[Tien Dung]

Hello everyone,

I am trying to obtain the compressor map for the NASA Stage 37 - a transonic axial compressor. I carried steady simulations with 1 rotor and 1 stator, using the SST model.

I was able to reach convergence around the design point (RMS less than 10-6, pressure ratio and efficiency also converged). But when I increased the outlet pressure to find the near-stall point, I got an Overflow problem after about 200 steps. I tried to change the physical time step from 0.0001 to 0.05 (include the residence time) but the problem remained. I checked the y+ for converged cases and y+< 2 in almost all areas.

I ran the same simulations for this compressor before with the k-e model and it converged quite easily.

What do you guys think is the problem? Mesh or boundary condition? Any suggestion is appreciated. Thank you for your time.

[ghorrocks]

Quote:

What do you guys think is the problem? Mesh or boundary condition?

Neither. At stall the 2 equation turbulence models you have been using are not suitable for these flows as you have large scale transient features. You may need a more sophisticated turbulence model, possible SAS or one of the LES based approaches.

[Tien Dung]

Thank you for your reply.
I understand that at stall, the flow is highly transient, and transient simulation is the best option. But in papers I read, they used SST models for similar compressors and obtained reasonable results with steady simulations. As I said, when I used k-e model, the simulation converged and results came quite close to experimental data.

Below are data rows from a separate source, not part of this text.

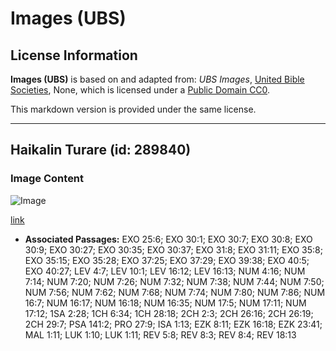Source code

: # Images (UBS)

## License Information

**Images (UBS)** is based on and adapted from: _UBS Images_, [United Bible Societies](https://unitedbiblesocieties.org/), None, which is licensed under a [Public Domain CC0](https://creativecommons.org/public-domain/cc0/).

This markdown version is provided under the same license.



--------------------------------

## Haikalin Turare (id: 289840)

### Image Content

![Image](https://cdn.aquifer.bible/aquifer-content/resources/Media/WEB-0456_incense_altar.jpg)

[link](https://cdn.aquifer.bible/aquifer-content/resources/Media/WEB-0456_incense_altar.jpg)

* **Associated Passages:** EXO 25:6; EXO 30:1; EXO 30:7; EXO 30:8; EXO 30:9; EXO 30:27; EXO 30:35; EXO 30:37; EXO 31:8; EXO 31:11; EXO 35:8; EXO 35:15; EXO 35:28; EXO 37:25; EXO 37:29; EXO 39:38; EXO 40:5; EXO 40:27; LEV 4:7; LEV 10:1; LEV 16:12; LEV 16:13; NUM 4:16; NUM 7:14; NUM 7:20; NUM 7:26; NUM 7:32; NUM 7:38; NUM 7:44; NUM 7:50; NUM 7:56; NUM 7:62; NUM 7:68; NUM 7:74; NUM 7:80; NUM 7:86; NUM 16:7; NUM 16:17; NUM 16:18; NUM 16:35; NUM 17:5; NUM 17:11; NUM 17:12; 1SA 2:28; 1CH 6:34; 1CH 28:18; 2CH 2:3; 2CH 26:16; 2CH 26:19; 2CH 29:7; PSA 141:2; PRO 27:9; ISA 1:13; EZK 8:11; EZK 16:18; EZK 23:41; MAL 1:11; LUK 1:10; LUK 1:11; REV 5:8; REV 8:3; REV 8:4; REV 18:13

Maybe reducing the effect of transient features can help in my case?

[Opaque]

You mentioned you increased the pressure to move towards the stall conditions, correct?

For what I understand, the current practice to obtain the operating curve is to use the Exit Corrected Mass Flow option.

Once you have obtained a converged solution of your liking, you reduce or increase the specified value to move left/right along the curve using the previous solution as the initial guess.

Keep in mind that as you approach the stall point, the reduction in mass flow specification would be smaller and smaller until the simulation no longer converges.

You can try using a similar approach using the outlet pressure specification, but you may encounter convergence issues depending on the details of the machine you are modeling. The smoother/uniform the curve towards the stall point, the more difficult to solve it becomes (older practice)

Hope the above helps

[Tien Dung]

Quote:

Originally Posted by Opaque

For what I understand, the current practice to obtain the operating curve is to use the Exit Corrected Mass Flow option.

Once you have obtained a converged solution of your liking, you reduce or increase the specified value to move left/right along the curve using the previous solution as the initial guess.

I will try the exit corrected mass flow approach. Thank you.

[Dinh_Son]

Quote:

Originally Posted by Tien Dung

I will try the exit corrected mass flow approach. Thank you.

Sorry for repeating an old topic. Have you success with exit mass flow boundary condition, Tien Dung?